Task objective
Copy each line in the data below that contains the word "jätetään".

Excerpted records
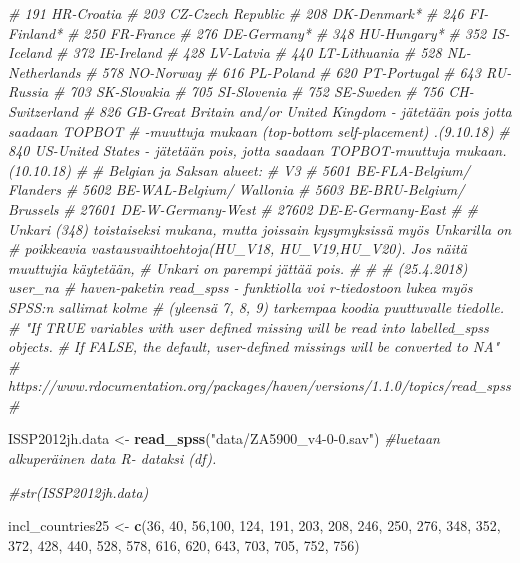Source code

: \documentclass[
  finnish,
]{book}
\newenvironment{Shaded}{\begin{snugshade}}{\end{snugshade}}
\newcommand{\CommentTok}[1]{\textcolor[rgb]{0.56,0.35,0.01}{\textit{#1}}}
\newcommand{\DecValTok}[1]{\textcolor[rgb]{0.00,0.00,0.81}{#1}}
\newcommand{\KeywordTok}[1]{\textcolor[rgb]{0.13,0.29,0.53}{\textbf{#1}}}
\newcommand{\NormalTok}[1]{#1}
\newcommand{\StringTok}[1]{\textcolor[rgb]{0.31,0.60,0.02}{#1}}
\begin{document}
\begin{Shaded}
\begin{Highlighting}[]
\CommentTok{# 191 HR-Croatia}
\CommentTok{# 203 CZ-Czech Republic}
\CommentTok{# 208 DK-Denmark*}
\CommentTok{# 246 FI-Finland*}
\CommentTok{# 250 FR-France}
\CommentTok{# 276 DE-Germany*}
\CommentTok{# 348 HU-Hungary*}
\CommentTok{# 352 IS-Iceland}
\CommentTok{# 372 IE-Ireland}
\CommentTok{# 428 LV-Latvia}
\CommentTok{# 440 LT-Lithuania}
\CommentTok{# 528 NL-Netherlands}
\CommentTok{# 578 NO-Norway}
\CommentTok{# 616 PL-Poland}
\CommentTok{# 620 PT-Portugal}
\CommentTok{# 643 RU-Russia}
\CommentTok{# 703 SK-Slovakia}
\CommentTok{# 705 SI-Slovenia}
\CommentTok{# 752 SE-Sweden}
\CommentTok{# 756 CH-Switzerland}
\CommentTok{# 826 GB-Great Britain and/or United Kingdom - jätetään pois jotta saadaan TOPBOT }
\CommentTok{#                          -muuttuja mukaan (top-bottom self-placement) .(9.10.18)}
\CommentTok{# 840 US-United States - jätetään pois, jotta saadaan TOPBOT-muuttuja mukaan.(10.10.18)}
\CommentTok{#}
\CommentTok{# Belgian ja Saksan alueet:}
\CommentTok{#  V3}
\CommentTok{#  5601     BE-FLA-Belgium/ Flanders}
\CommentTok{#  5602     BE-WAL-Belgium/ Wallonia}
\CommentTok{#  5603     BE-BRU-Belgium/ Brussels}
\CommentTok{# 27601     DE-W-Germany-West}
\CommentTok{# 27602     DE-E-Germany-East}
\CommentTok{#}
\CommentTok{# Unkari (348) toistaiseksi mukana, mutta joissain kysymyksissä myös Unkarilla on }
\CommentTok{# poikkeavia vastausvaihtoehtoja(HU_V18, HU_V19,HU_V20). Jos näitä muuttujia käytetään, }
\CommentTok{# Unkari on parempi jättää pois. }
\CommentTok{# }
\CommentTok{#}
\CommentTok{# (25.4.2018) user_na  }
\CommentTok{# haven-paketin read_spss - funktiolla voi r-tiedostoon lukea myös SPSS:n sallimat kolme }
\CommentTok{# (yleensä 7, 8, 9) tarkempaa koodia puuttuvalle tiedolle.}
\CommentTok{# "If TRUE variables with user defined missing will be read into labelled_spss objects. }
\CommentTok{# If FALSE, the default, user-defined missings will be converted to NA"}
\CommentTok{# https://www.rdocumentation.org/packages/haven/versions/1.1.0/topics/read_spss}
\CommentTok{#}
 
\NormalTok{ISSP2012jh.data <-}\StringTok{ }\KeywordTok{read_spss}\NormalTok{(}\StringTok{"data/ZA5900_v4-0-0.sav"}\NormalTok{) }\CommentTok{#luetaan alkuperäinen data R- dataksi (df).}

\CommentTok{#str(ISSP2012jh.data)}

\NormalTok{incl_countries25 <-}\StringTok{ }\KeywordTok{c}\NormalTok{(}\DecValTok{36}\NormalTok{, }\DecValTok{40}\NormalTok{, }\DecValTok{56}\NormalTok{,}\DecValTok{100}\NormalTok{, }\DecValTok{124}\NormalTok{, }\DecValTok{191}\NormalTok{, }\DecValTok{203}\NormalTok{, }\DecValTok{208}\NormalTok{, }\DecValTok{246}\NormalTok{, }\DecValTok{250}\NormalTok{, }\DecValTok{276}\NormalTok{, }\DecValTok{348}\NormalTok{, }\DecValTok{352}\NormalTok{, }
                      \DecValTok{372}\NormalTok{, }\DecValTok{428}\NormalTok{, }\DecValTok{440}\NormalTok{, }\DecValTok{528}\NormalTok{, }\DecValTok{578}\NormalTok{, }\DecValTok{616}\NormalTok{, }\DecValTok{620}\NormalTok{, }\DecValTok{643}\NormalTok{, }\DecValTok{703}\NormalTok{, }\DecValTok{705}\NormalTok{, }\DecValTok{752}\NormalTok{, }\DecValTok{756}\NormalTok{)}


\end{Highlighting}
\end{Shaded}
\end{document}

Task result
\CommentTok{# 826 GB-Great Britain and/or United Kingdom - jätetään pois jotta saadaan TOPBOT }
\CommentTok{# 840 US-United States - jätetään pois, jotta saadaan TOPBOT-muuttuja mukaan.(10.10.18)}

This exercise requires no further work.